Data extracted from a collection
═══
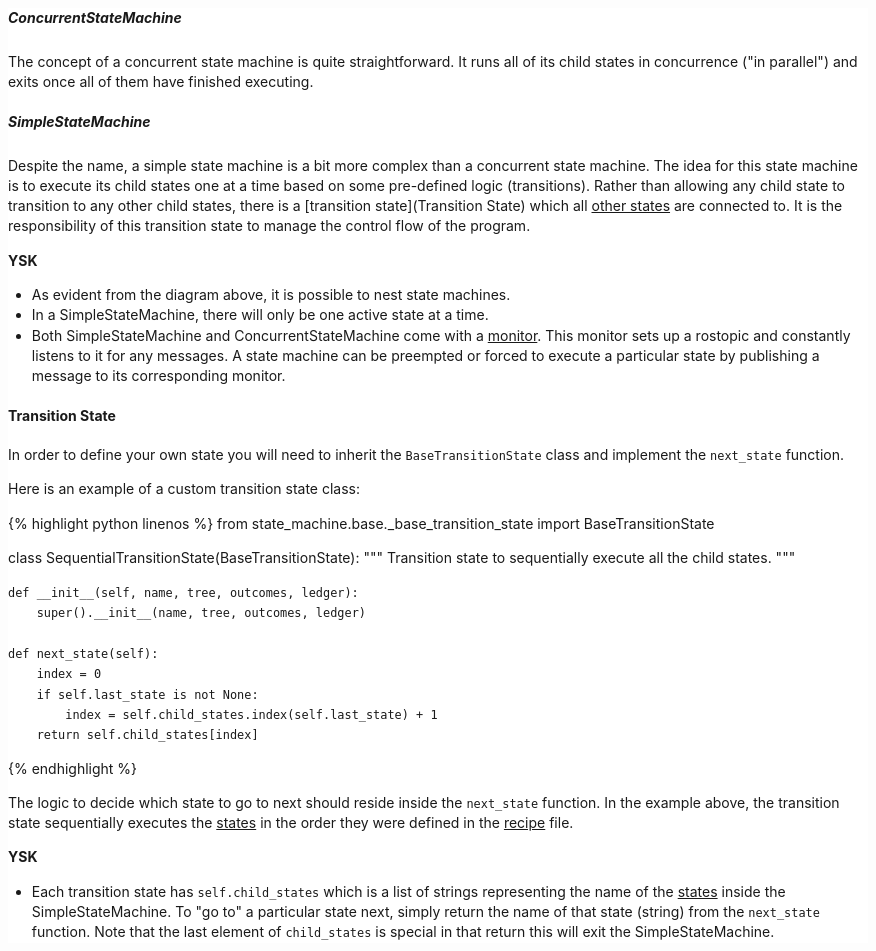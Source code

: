 ##### ConcurrentStateMachine

The concept of a concurrent state machine is quite straightforward. It runs all of its child states in concurrence ("in parallel") and exits once all of them have finished executing.

##### SimpleStateMachine

Despite the name, a simple state machine is a bit more complex than a concurrent state machine. The idea for this state machine is to execute its child states one at a time based on some pre-defined logic (transitions). Rather than allowing any child state to transition to any other child states, there is a [transition state](Transition State) which all [other states](#state) are connected to. It is the responsibility of this transition state to manage the control flow of the program.

**YSK**

- As evident from the diagram above, it is possible to nest state machines.
- In a SimpleStateMachine, there will only be one active state at a time.
- Both SimpleStateMachine and ConcurrentStateMachine come with a [monitor](#monitor). This monitor sets up a rostopic and constantly listens to it for any messages. A state machine can be preempted or forced to execute a particular state by publishing a message to its corresponding monitor.

#### Transition State

In order to define your own state you will need to inherit the `BaseTransitionState` class and implement the `next_state` function.

Here is an example of a custom transition state class:

{% highlight python linenos %}
from state_machine.base._base_transition_state import BaseTransitionState

class SequentialTransitionState(BaseTransitionState):
    """
    Transition state to sequentially execute all the child states.
    """

    def __init__(self, name, tree, outcomes, ledger):
        super().__init__(name, tree, outcomes, ledger)

    def next_state(self):
        index = 0
        if self.last_state is not None:
            index = self.child_states.index(self.last_state) + 1
        return self.child_states[index]

{% endhighlight %}

The logic to decide which state to go to next should reside inside the `next_state` function. In the example above, the transition state sequentially executes the [states](#state) in the order they were defined in the [recipe](#recipes) file.

**YSK**

- Each transition state has `self.child_states` which is a list of strings representing the name of the [states](#state) inside the SimpleStateMachine. To "go to" a particular state next, simply return the name of that state (string) from the `next_state` function. Note that the last element of `child_states` is special in that return this will exit the SimpleStateMachine.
═══
### Assignment
Pictures do not belong in the copy. Output all of the records exactly.

### Response below
Source code

: ##### ConcurrentStateMachine

The concept of a concurrent state machine is quite straightforward. It runs all of its child states in concurrence ("in parallel") and exits once all of them have finished executing.

##### SimpleStateMachine

Despite the name, a simple state machine is a bit more complex than a concurrent state machine. The idea for this state machine is to execute its child states one at a time based on some pre-defined logic (transitions). Rather than allowing any child state to transition to any other child states, there is a [transition state](Transition State) which all [other states](#state) are connected to. It is the responsibility of this transition state to manage the control flow of the program.

**YSK**

- As evident from the diagram above, it is possible to nest state machines.
- In a SimpleStateMachine, there will only be one active state at a time.
- Both SimpleStateMachine and ConcurrentStateMachine come with a [monitor](#monitor). This monitor sets up a rostopic and constantly listens to it for any messages. A state machine can be preempted or forced to execute a particular state by publishing a message to its corresponding monitor.

#### Transition State

In order to define your own state you will need to inherit the `BaseTransitionState` class and implement the `next_state` function.

Here is an example of a custom transition state class:

{% highlight python linenos %}
from state_machine.base._base_transition_state import BaseTransitionState

class SequentialTransitionState(BaseTransitionState):
    """
    Transition state to sequentially execute all the child states.
    """

    def __init__(self, name, tree, outcomes, ledger):
        super().__init__(name, tree, outcomes, ledger)

    def next_state(self):
        index = 0
        if self.last_state is not None:
            index = self.child_states.index(self.last_state) + 1
        return self.child_states[index]

{% endhighlight %}

The logic to decide which state to go to next should reside inside the `next_state` function. In the example above, the transition state sequentially executes the [states](#state) in the order they were defined in the [recipe](#recipes) file.

**YSK**

- Each transition state has `self.child_states` which is a list of strings representing the name of the [states](#state) inside the SimpleStateMachine. To "go to" a particular state next, simply return the name of that state (string) from the `next_state` function. Note that the last element of `child_states` is special in that return this will exit the SimpleStateMachine.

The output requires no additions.